Higher interest rates translate to less borrowing, more bad loans, and slower growth. Factoring in actual inflation (which has remained low) as well as higher employment than the Fed expected, Ozimek and Ferlez pump jobs, interest rate, and price data through Moody's macroeconomic model and estimate the premature rate hikes have cut U.S. annual growth by 0.4 percent to 0.8 percent as of the second quarter. In other words, the hikes have shaved one-eighth to one-fourth of a percentage point off the recent economic expansion — costing between 500,000 and 1,000,000 million jobs.

Are the economists crowing, "I told you so?" Ozimek was a "dove" on interest rates in early 2015, before the Fed started boosting rates. In 2016, he warned that the Fed has a history of overestimating the "natural" rate of unemployment and justifying interest-rate hikes that held back job growth and wage increases. (They acknowledge there are other Fed arguments for raising rates when it did — to help banks, or to regain leverage over the economy in advance of the next recession.)

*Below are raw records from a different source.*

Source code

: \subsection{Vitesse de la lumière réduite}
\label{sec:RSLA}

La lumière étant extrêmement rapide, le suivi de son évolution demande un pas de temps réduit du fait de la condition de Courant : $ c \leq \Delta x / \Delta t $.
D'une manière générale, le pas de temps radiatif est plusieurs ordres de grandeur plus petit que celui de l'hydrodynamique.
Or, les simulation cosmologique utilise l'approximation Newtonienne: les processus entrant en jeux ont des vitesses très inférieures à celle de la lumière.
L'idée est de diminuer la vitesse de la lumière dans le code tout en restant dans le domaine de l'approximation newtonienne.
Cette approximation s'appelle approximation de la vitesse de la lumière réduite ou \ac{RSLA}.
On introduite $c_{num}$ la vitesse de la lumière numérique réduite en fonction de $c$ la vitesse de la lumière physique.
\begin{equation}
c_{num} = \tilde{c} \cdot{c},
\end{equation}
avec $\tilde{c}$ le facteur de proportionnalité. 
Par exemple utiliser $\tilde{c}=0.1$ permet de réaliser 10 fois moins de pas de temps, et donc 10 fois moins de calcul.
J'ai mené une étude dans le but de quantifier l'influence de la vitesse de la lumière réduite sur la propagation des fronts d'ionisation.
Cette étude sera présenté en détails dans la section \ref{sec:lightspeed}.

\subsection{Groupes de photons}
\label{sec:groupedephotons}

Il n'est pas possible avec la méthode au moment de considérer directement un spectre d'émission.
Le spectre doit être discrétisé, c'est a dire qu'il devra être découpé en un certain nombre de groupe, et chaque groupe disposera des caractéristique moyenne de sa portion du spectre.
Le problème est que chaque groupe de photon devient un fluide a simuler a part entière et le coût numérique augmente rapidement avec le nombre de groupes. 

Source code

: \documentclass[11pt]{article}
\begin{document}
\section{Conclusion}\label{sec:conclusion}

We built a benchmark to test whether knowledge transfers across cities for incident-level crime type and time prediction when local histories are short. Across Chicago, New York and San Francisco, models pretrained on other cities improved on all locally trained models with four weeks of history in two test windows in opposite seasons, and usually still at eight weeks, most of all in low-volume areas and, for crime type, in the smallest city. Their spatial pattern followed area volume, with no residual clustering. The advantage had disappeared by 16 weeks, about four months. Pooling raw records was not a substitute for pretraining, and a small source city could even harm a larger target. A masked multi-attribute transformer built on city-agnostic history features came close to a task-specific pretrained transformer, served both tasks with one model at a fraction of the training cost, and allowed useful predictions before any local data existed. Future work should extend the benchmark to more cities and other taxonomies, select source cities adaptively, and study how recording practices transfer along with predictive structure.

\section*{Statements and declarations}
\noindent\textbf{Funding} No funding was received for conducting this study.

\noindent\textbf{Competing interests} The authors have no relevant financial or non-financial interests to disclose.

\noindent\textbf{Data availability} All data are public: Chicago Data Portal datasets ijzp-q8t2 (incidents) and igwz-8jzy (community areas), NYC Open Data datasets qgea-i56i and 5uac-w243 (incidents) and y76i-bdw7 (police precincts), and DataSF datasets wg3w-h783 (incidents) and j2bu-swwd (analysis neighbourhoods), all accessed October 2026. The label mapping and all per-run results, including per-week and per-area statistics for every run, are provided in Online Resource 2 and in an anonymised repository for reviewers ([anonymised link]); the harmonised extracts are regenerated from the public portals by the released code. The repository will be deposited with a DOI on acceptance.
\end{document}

But what's the damage, really? As President Trump likes to remind everyone, even with interest rates higher than a couple of years ago, the economy continues growing, and bosses continue hiring, and complaining they can't find enough young people willing to work at today's wages.

Still, "raising rates too soon is delaying a full recovery, which is not a good way to insulate the economy from a recession," Ozimek told me.

More broadly, he added, it’s a humbling lesson for bankers and policymakers who would manage the economy: “Monetary policy is an uncertain art and science,” even with hundreds of Fed economists, millions of company owners, and hundreds of millions of workers laboring to make sense of the complex money flows in a vast and growing nation with changing opportunities.